• **TASK GOAL**: From the data below, return all lines holding the string "Handle".
*** Opening of SUPPLIED RECORDS ***
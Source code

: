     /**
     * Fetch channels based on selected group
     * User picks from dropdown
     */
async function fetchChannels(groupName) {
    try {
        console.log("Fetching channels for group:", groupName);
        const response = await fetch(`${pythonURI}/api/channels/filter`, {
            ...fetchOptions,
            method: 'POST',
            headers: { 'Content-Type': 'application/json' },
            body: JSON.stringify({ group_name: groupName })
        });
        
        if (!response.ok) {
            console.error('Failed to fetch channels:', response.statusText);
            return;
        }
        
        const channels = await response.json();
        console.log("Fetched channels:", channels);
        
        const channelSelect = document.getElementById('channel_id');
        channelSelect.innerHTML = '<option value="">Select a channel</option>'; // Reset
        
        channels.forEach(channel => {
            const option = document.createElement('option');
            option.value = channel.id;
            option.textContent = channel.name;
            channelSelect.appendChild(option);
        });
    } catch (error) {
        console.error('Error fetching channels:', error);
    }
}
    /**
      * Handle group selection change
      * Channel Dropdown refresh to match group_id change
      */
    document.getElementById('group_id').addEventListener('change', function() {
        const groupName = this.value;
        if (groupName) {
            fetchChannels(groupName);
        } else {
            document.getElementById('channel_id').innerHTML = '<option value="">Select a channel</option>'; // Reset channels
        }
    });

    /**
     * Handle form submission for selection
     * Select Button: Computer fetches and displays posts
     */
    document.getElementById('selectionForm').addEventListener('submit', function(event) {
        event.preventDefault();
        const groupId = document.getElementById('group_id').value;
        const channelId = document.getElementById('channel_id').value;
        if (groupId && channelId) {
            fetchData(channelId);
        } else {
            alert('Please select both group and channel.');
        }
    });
*** Close of SUPPLIED RECORDS ***
• **THE ANSWER**:
      * Handle group selection change
     * Handle form submission for selection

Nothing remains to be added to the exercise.